Mirroring

In a perfect world, parents act as mirrors for their children. It’s an important part of self development! When a parent mirrors a child, the child sees herself reflected in the parent and begins to better understand who she is in the world. 

But what does mirroring look like? In early stages of development, it’s fairly straightforward. A good parent mirrors his child’s expressions, coos, laughter; looking to where she points, asking questions like “What do you see,” and so on. It’s an instinctual thing we all do with babies.

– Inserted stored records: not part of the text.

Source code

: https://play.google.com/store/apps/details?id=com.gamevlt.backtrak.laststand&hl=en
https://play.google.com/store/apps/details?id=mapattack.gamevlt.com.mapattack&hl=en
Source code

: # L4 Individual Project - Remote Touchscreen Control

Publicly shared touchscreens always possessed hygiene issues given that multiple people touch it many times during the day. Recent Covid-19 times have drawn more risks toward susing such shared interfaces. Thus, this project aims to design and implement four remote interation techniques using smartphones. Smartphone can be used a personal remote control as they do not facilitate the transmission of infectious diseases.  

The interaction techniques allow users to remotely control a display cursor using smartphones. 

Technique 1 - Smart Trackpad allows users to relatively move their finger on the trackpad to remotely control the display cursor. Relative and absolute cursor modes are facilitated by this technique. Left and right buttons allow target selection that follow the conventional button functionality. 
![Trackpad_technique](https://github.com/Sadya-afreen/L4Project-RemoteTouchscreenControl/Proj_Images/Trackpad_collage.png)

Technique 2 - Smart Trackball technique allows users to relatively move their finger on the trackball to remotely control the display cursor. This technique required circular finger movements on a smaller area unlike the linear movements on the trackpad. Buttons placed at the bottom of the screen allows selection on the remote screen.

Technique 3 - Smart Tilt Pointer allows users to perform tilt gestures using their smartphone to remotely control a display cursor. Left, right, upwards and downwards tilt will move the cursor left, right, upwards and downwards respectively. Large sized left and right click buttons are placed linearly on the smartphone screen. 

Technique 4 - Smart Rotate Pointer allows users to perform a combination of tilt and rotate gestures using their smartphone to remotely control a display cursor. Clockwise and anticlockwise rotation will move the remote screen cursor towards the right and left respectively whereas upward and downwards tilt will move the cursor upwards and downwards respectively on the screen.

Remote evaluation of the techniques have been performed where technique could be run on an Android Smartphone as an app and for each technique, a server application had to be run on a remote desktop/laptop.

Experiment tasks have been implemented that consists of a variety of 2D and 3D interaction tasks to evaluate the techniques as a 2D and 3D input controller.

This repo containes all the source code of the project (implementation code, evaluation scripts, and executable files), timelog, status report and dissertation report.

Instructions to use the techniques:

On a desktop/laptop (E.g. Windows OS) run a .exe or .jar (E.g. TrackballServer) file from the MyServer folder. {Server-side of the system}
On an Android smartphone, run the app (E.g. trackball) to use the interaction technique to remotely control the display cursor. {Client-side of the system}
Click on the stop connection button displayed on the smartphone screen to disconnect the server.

Mirroring looks a little different as the child develops. Parents may begin to mirror a child’s hopes and dreams, letting them work through thoughts and develop beliefs, helping them get a sense of who they are in the world. A teenage daughter may dream of being an engineer, and a good mirroring parent will encourage this dream, cultivate it, and ask good questions to help the child consider what this dream means. Ultimately, it’s less important if this particular dream is achievable or if the child even sticks with it. What’s important in that moment is that a good parent allows his child to develop a stronger sense of herself and how she can achieve what she wants. 

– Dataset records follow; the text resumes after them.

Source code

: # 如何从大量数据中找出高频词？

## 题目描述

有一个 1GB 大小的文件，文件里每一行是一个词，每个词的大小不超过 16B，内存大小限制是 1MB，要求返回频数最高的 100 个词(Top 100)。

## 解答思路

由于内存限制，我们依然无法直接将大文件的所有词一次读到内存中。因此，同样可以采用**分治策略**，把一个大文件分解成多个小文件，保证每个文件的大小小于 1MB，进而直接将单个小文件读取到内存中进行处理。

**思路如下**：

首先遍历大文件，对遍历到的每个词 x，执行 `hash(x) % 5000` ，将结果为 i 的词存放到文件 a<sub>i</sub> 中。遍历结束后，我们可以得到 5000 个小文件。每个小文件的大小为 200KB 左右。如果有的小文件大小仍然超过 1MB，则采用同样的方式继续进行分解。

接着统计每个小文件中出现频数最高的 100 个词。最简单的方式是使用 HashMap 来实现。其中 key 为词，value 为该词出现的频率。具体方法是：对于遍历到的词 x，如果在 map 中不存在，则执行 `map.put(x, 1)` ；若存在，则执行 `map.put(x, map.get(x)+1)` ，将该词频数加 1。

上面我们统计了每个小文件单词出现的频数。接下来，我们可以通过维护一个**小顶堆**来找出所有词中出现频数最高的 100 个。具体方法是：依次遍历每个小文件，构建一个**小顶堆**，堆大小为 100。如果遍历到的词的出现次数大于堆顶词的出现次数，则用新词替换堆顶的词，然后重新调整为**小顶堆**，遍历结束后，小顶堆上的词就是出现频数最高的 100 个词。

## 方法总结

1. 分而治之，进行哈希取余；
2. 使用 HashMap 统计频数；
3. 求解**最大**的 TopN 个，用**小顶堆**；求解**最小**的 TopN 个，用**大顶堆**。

However, sometimes parental mirroring breaks down. This is especially true for parents who never received good mirroring in their own childhood. These parents may begin to look to their own children as mirrors of themselves. In other words, if a mother never got the chance to develop her sense of self in the mirror of her own mother, she may begin to look for ways her child mirrors her - as a way to gain a sense of self from her child. The proper order of things gets flipped upside down.

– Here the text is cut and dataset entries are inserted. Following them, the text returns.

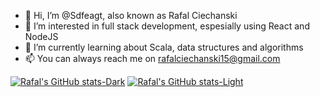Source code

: - 👋 Hi, I’m @Sdfeagt, also known as Rafal Ciechanski
- 👀 I’m interested in full stack development, espesially using React and NodeJS
- 🌱 I’m currently learning about Scala, data structures and algorithms
- 📫 You can always reach me on rafalciechanski15@gmail.com


[![Rafal's GitHub stats-Dark](https://github-readme-stats.vercel.app/api?username=Sdfeagt&show_icons=true&theme=dark#gh-dark-mode-only)](https://github.com/Sdfeagt/github-readme-stats#gh-dark-mode-only)
[![Rafal's GitHub stats-Light](https://github-readme-stats.vercel.app/api?username=Sdfeagt&show_icons=true&theme=default#gh-light-mode-only)](https://github.com/Sdfeagt/github-readme-stats#gh-light-mode-only)



<!---
Sdfeagt/Sdfeagt is a ✨ special ✨ repository because its `README.md` (this file) appears on your GitHub profile.
You can click the Preview link to take a look at your changes.
--->


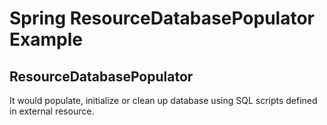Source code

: # Spring ResourceDatabasePopulator Example

## ResourceDatabasePopulator
It would populate, initialize or clean up database using SQL scripts defined in external resource.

A breakdown in mirroring often goes unnoticed, especially when the child learns to mirror the parent as the parent searches for a sense of self. However, if the child does not mirror the parent well, the child is seen as the problem, and the parents may encourage the child to conform or cut the child off from the family system. As you can see, this is problematic! The child is not given the chance to develop a sense of herself because she becomes preoccupied with mirroring her parent - or she becomes disenfranchised by the family cut off. 

The good news is that it is never too late to correct a lack of childhood mirroring. Parents can learn to mirror their children as they look to other sources (like psychotherapy) to develop a better sense of themselves. Adults can learn to mourn the loss of the mirroring they so needed in childhood and begin to develop their own sense of self. It’s never too late!